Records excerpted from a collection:
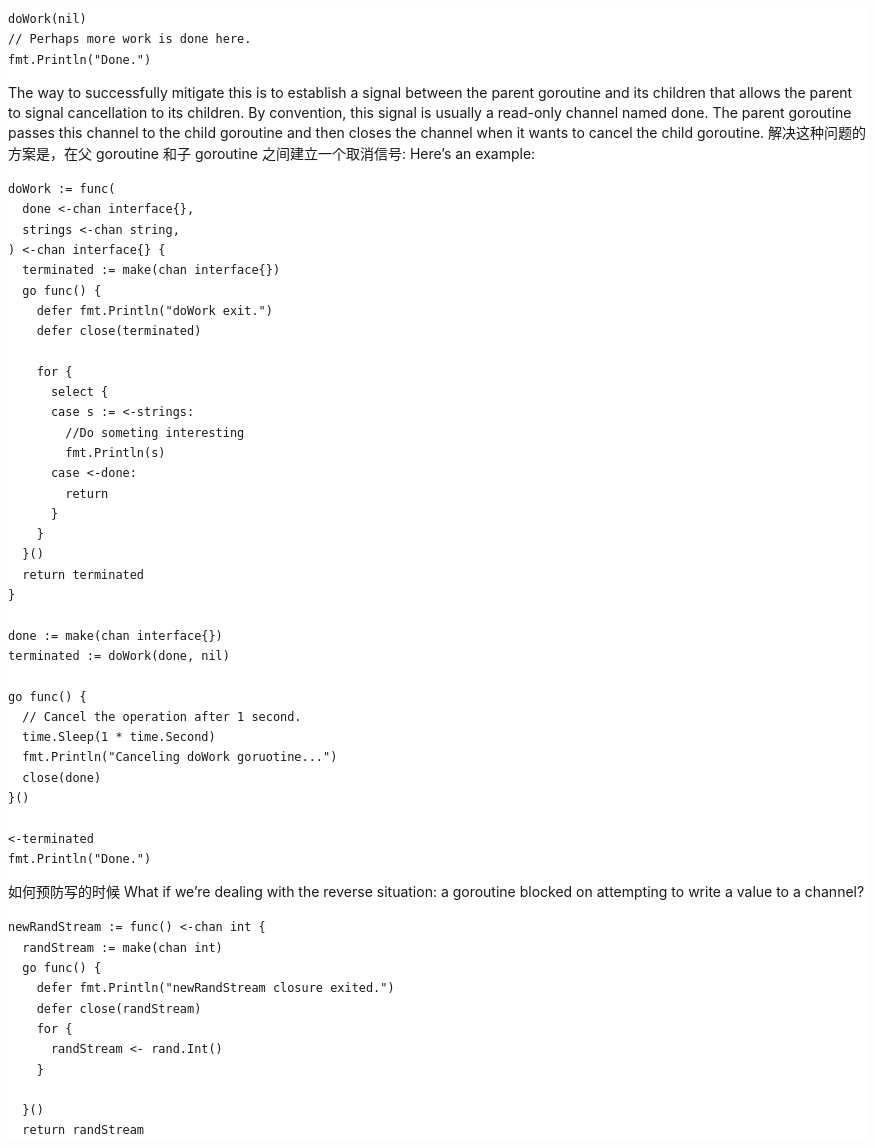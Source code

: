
 ```text
doWork(nil)
// Perhaps more work is done here.
fmt.Println("Done.")
```

The way to successfully mitigate this is to establish a signal 
between the parent goroutine and its children that allows the parent to signal cancellation to its children. By
convention, this signal is usually a read-only channel named done. 
The parent goroutine passes this channel to the child goroutine and then closes the channel when it
wants to cancel the child goroutine. 
解决这种问题的方案是，在父 goroutine 和子 goroutine 之间建立一个取消信号:
Here’s an example:
```
doWork := func(
  done <-chan interface{},
  strings <-chan string,
) <-chan interface{} {
  terminated := make(chan interface{})
  go func() {
    defer fmt.Println("doWork exit.")
    defer close(terminated)
    
    for {
      select {
      case s := <-strings:
        //Do someting interesting
        fmt.Println(s)
      case <-done:
        return  
      }
    }
  }()
  return terminated
}

done := make(chan interface{})
terminated := doWork(done, nil)

go func() {
  // Cancel the operation after 1 second.
  time.Sleep(1 * time.Second)
  fmt.Println("Canceling doWork goruotine...")
  close(done)
}()

<-terminated
fmt.Println("Done.")
```
如何预防写的时候
What if we’re dealing with the reverse situation: a goroutine blocked on attempting to write a value to a channel? 
```
newRandStream := func() <-chan int {
  randStream := make(chan int)
  go func() { 
    defer fmt.Println("newRandStream closure exited.")
    defer close(randStream)
    for {
      randStream <- rand.Int()
    }
    
  }()
  return randStream
```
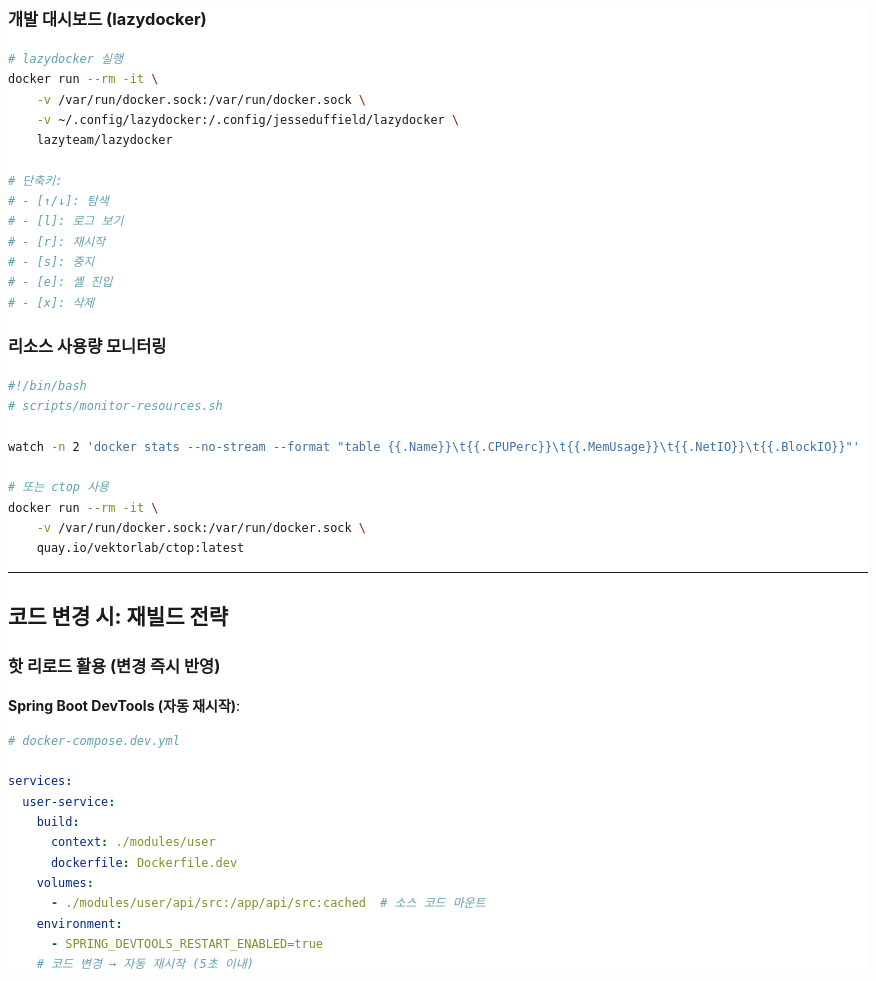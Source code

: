 ### 개발 대시보드 (lazydocker)

```bash
# lazydocker 실행
docker run --rm -it \
    -v /var/run/docker.sock:/var/run/docker.sock \
    -v ~/.config/lazydocker:/.config/jesseduffield/lazydocker \
    lazyteam/lazydocker

# 단축키:
# - [↑/↓]: 탐색
# - [l]: 로그 보기
# - [r]: 재시작
# - [s]: 중지
# - [e]: 셸 진입
# - [x]: 삭제
```

### 리소스 사용량 모니터링

```bash
#!/bin/bash
# scripts/monitor-resources.sh

watch -n 2 'docker stats --no-stream --format "table {{.Name}}\t{{.CPUPerc}}\t{{.MemUsage}}\t{{.NetIO}}\t{{.BlockIO}}"'

# 또는 ctop 사용
docker run --rm -it \
    -v /var/run/docker.sock:/var/run/docker.sock \
    quay.io/vektorlab/ctop:latest
```

---

## 코드 변경 시: 재빌드 전략

### 핫 리로드 활용 (변경 즉시 반영)

**Spring Boot DevTools (자동 재시작)**:

```yaml
# docker-compose.dev.yml

services:
  user-service:
    build:
      context: ./modules/user
      dockerfile: Dockerfile.dev
    volumes:
      - ./modules/user/api/src:/app/api/src:cached  # 소스 코드 마운트
    environment:
      - SPRING_DEVTOOLS_RESTART_ENABLED=true
    # 코드 변경 → 자동 재시작 (5초 이내)
```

REQUIRED ACTION:
Output a precise copy of the entries, leaving the images out.

RESULT OF THE EXERCISE:
Source code

:
 ```text
doWork(nil)
// Perhaps more work is done here.
fmt.Println("Done.")
```

The way to successfully mitigate this is to establish a signal 
between the parent goroutine and its children that allows the parent to signal cancellation to its children. By
convention, this signal is usually a read-only channel named done. 
The parent goroutine passes this channel to the child goroutine and then closes the channel when it
wants to cancel the child goroutine. 
解决这种问题的方案是，在父 goroutine 和子 goroutine 之间建立一个取消信号:
Here’s an example:
```
doWork := func(
  done <-chan interface{},
  strings <-chan string,
) <-chan interface{} {
  terminated := make(chan interface{})
  go func() {
    defer fmt.Println("doWork exit.")
    defer close(terminated)
    
    for {
      select {
      case s := <-strings:
        //Do someting interesting
        fmt.Println(s)
      case <-done:
        return  
      }
    }
  }()
  return terminated
}

done := make(chan interface{})
terminated := doWork(done, nil)

go func() {
  // Cancel the operation after 1 second.
  time.Sleep(1 * time.Second)
  fmt.Println("Canceling doWork goruotine...")
  close(done)
}()

<-terminated
fmt.Println("Done.")
```
如何预防写的时候
What if we’re dealing with the reverse situation: a goroutine blocked on attempting to write a value to a channel? 
```
newRandStream := func() <-chan int {
  randStream := make(chan int)
  go func() { 
    defer fmt.Println("newRandStream closure exited.")
    defer close(randStream)
    for {
      randStream <- rand.Int()
    }
    
  }()
  return randStream
```
Source code

: ### 개발 대시보드 (lazydocker)

```bash
# lazydocker 실행
docker run --rm -it \
    -v /var/run/docker.sock:/var/run/docker.sock \
    -v ~/.config/lazydocker:/.config/jesseduffield/lazydocker \
    lazyteam/lazydocker

# 단축키:
# - [↑/↓]: 탐색
# - [l]: 로그 보기
# - [r]: 재시작
# - [s]: 중지
# - [e]: 셸 진입
# - [x]: 삭제
```

### 리소스 사용량 모니터링

```bash
#!/bin/bash
# scripts/monitor-resources.sh

watch -n 2 'docker stats --no-stream --format "table {{.Name}}\t{{.CPUPerc}}\t{{.MemUsage}}\t{{.NetIO}}\t{{.BlockIO}}"'

# 또는 ctop 사용
docker run --rm -it \
    -v /var/run/docker.sock:/var/run/docker.sock \
    quay.io/vektorlab/ctop:latest
```

---

## 코드 변경 시: 재빌드 전략

### 핫 리로드 활용 (변경 즉시 반영)

**Spring Boot DevTools (자동 재시작)**:

```yaml
# docker-compose.dev.yml

services:
  user-service:
    build:
      context: ./modules/user
      dockerfile: Dockerfile.dev
    volumes:
      - ./modules/user/api/src:/app/api/src:cached  # 소스 코드 마운트
    environment:
      - SPRING_DEVTOOLS_RESTART_ENABLED=true
    # 코드 변경 → 자동 재시작 (5초 이내)
```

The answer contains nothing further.